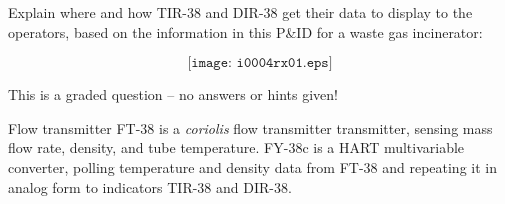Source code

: 

Explain where and how TIR-38 and DIR-38 get their data to display to the operators, based on the information in this P\&ID for a waste gas incinerator:

$$\texttt{[image: i0004rx01.eps]}$$

\vfil 

\eject






This is a graded question -- no answers or hints given!
 






Flow transmitter FT-38 is a {\it coriolis} flow transmitter transmitter, sensing mass flow rate, density, and tube temperature.  FY-38c is a HART multivariable converter, polling temperature and density data from FT-38 and repeating it in analog form to indicators TIR-38 and DIR-38.




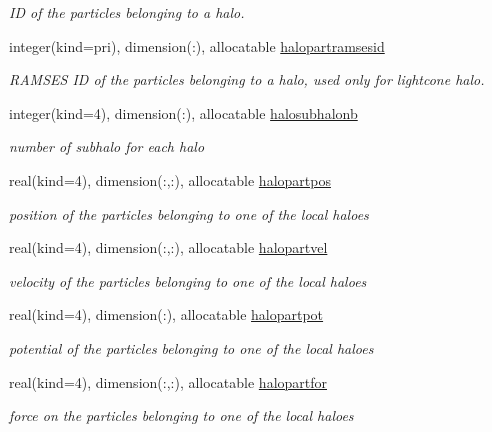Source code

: \begin{DoxyCompactItemize}
\begin{DoxyCompactList}\small\item\em ID of the particles belonging to a halo. \end{DoxyCompactList}\item 
integer(kind=pri), dimension(\+:), allocatable \hyperlink{namespacemodhalo_a5b68c60e3d37130087e8314a89f8f880}{halopartramsesid}
\begin{DoxyCompactList}\small\item\em R\+A\+M\+S\+ES ID of the particles belonging to a halo, used only for lightcone halo. \end{DoxyCompactList}\item 
integer(kind=4), dimension(\+:), allocatable \hyperlink{namespacemodhalo_a5047e50f3939eaf91496eb430ea12952}{halosubhalonb}
\begin{DoxyCompactList}\small\item\em number of subhalo for each halo \end{DoxyCompactList}\item 
real(kind=4), dimension(\+:,\+:), allocatable \hyperlink{namespacemodhalo_a935d49a97e72fe931ab0e2cee84d1523}{halopartpos}
\begin{DoxyCompactList}\small\item\em position of the particles belonging to one of the local haloes \end{DoxyCompactList}\item 
real(kind=4), dimension(\+:,\+:), allocatable \hyperlink{namespacemodhalo_a9d88ee4555aab3eb3cc4626800de250b}{halopartvel}
\begin{DoxyCompactList}\small\item\em velocity of the particles belonging to one of the local haloes \end{DoxyCompactList}\item 
real(kind=4), dimension(\+:), allocatable \hyperlink{namespacemodhalo_ae632dc8638ef825d9db5997b21fd3b63}{halopartpot}
\begin{DoxyCompactList}\small\item\em potential of the particles belonging to one of the local haloes \end{DoxyCompactList}\item 
real(kind=4), dimension(\+:,\+:), allocatable \hyperlink{namespacemodhalo_aa850def902800d1eb780c6e4bd47edb9}{halopartfor}
\begin{DoxyCompactList}\small\item\em force on the particles belonging to one of the local haloes \end{DoxyCompactList}\item 

\end{DoxyCompactItemize}
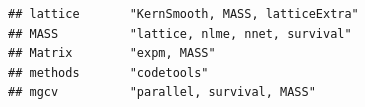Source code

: \documentclass[]{article}
\begin{document}
\begin{verbatim}
## lattice       "KernSmooth, MASS, latticeExtra"                                                                                                                                                                                                                                                                                                                                                                                                                                                                                                                                                          
## MASS          "lattice, nlme, nnet, survival"                                                                                                                                                                                                                                                                                                                                                                                                                                                                                                                                                           
## Matrix        "expm, MASS"                                                                                                                                                                                                                                                                                                                                                                                                                                                                                                                                                                              
## methods       "codetools"                                                                                                                                                                                                                                                                                                                                                                                                                                                                                                                                                                               
## mgcv          "parallel, survival, MASS"                                                                                                                                                                                                                                                                                                                                                                                                                                                                                                                                                                

\end{verbatim}
\end{document}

━━━━

- Exercise -
Each record should appear again exactly as it stands, with no picture included.

- Response to the exercise -
Source code

: 

Explain where and how TIR-38 and DIR-38 get their data to display to the operators, based on the information in this P\&ID for a waste gas incinerator:

$$\texttt{[image: i0004rx01.eps]}$$

\vfil 

\eject






This is a graded question -- no answers or hints given!
 






Flow transmitter FT-38 is a {\it coriolis} flow transmitter transmitter, sensing mass flow rate, density, and tube temperature.  FY-38c is a HART multivariable converter, polling temperature and density data from FT-38 and repeating it in analog form to indicators TIR-38 and DIR-38.




Source code

: \begin{DoxyCompactItemize}
\begin{DoxyCompactList}\small\item\em ID of the particles belonging to a halo. \end{DoxyCompactList}\item 
integer(kind=pri), dimension(\+:), allocatable \hyperlink{namespacemodhalo_a5b68c60e3d37130087e8314a89f8f880}{halopartramsesid}
\begin{DoxyCompactList}\small\item\em R\+A\+M\+S\+ES ID of the particles belonging to a halo, used only for lightcone halo. \end{DoxyCompactList}\item 
integer(kind=4), dimension(\+:), allocatable \hyperlink{namespacemodhalo_a5047e50f3939eaf91496eb430ea12952}{halosubhalonb}
\begin{DoxyCompactList}\small\item\em number of subhalo for each halo \end{DoxyCompactList}\item 
real(kind=4), dimension(\+:,\+:), allocatable \hyperlink{namespacemodhalo_a935d49a97e72fe931ab0e2cee84d1523}{halopartpos}
\begin{DoxyCompactList}\small\item\em position of the particles belonging to one of the local haloes \end{DoxyCompactList}\item 
real(kind=4), dimension(\+:,\+:), allocatable \hyperlink{namespacemodhalo_a9d88ee4555aab3eb3cc4626800de250b}{halopartvel}
\begin{DoxyCompactList}\small\item\em velocity of the particles belonging to one of the local haloes \end{DoxyCompactList}\item 
real(kind=4), dimension(\+:), allocatable \hyperlink{namespacemodhalo_ae632dc8638ef825d9db5997b21fd3b63}{halopartpot}
\begin{DoxyCompactList}\small\item\em potential of the particles belonging to one of the local haloes \end{DoxyCompactList}\item 
real(kind=4), dimension(\+:,\+:), allocatable \hyperlink{namespacemodhalo_aa850def902800d1eb780c6e4bd47edb9}{halopartfor}
\begin{DoxyCompactList}\small\item\em force on the particles belonging to one of the local haloes \end{DoxyCompactList}\item 

\end{DoxyCompactItemize}
Source code

: \documentclass[]{article}
\begin{document}
\begin{verbatim}
## lattice       "KernSmooth, MASS, latticeExtra"                                                                                                                                                                                                                                                                                                                                                                                                                                                                                                                                                          
## MASS          "lattice, nlme, nnet, survival"                                                                                                                                                                                                                                                                                                                                                                                                                                                                                                                                                           
## Matrix        "expm, MASS"                                                                                                                                                                                                                                                                                                                                                                                                                                                                                                                                                                              
## methods       "codetools"                                                                                                                                                                                                                                                                                                                                                                                                                                                                                                                                                                               
## mgcv          "parallel, survival, MASS"                                                                                                                                                                                                                                                                                                                                                                                                                                                                                                                                                                

\end{verbatim}
\end{document}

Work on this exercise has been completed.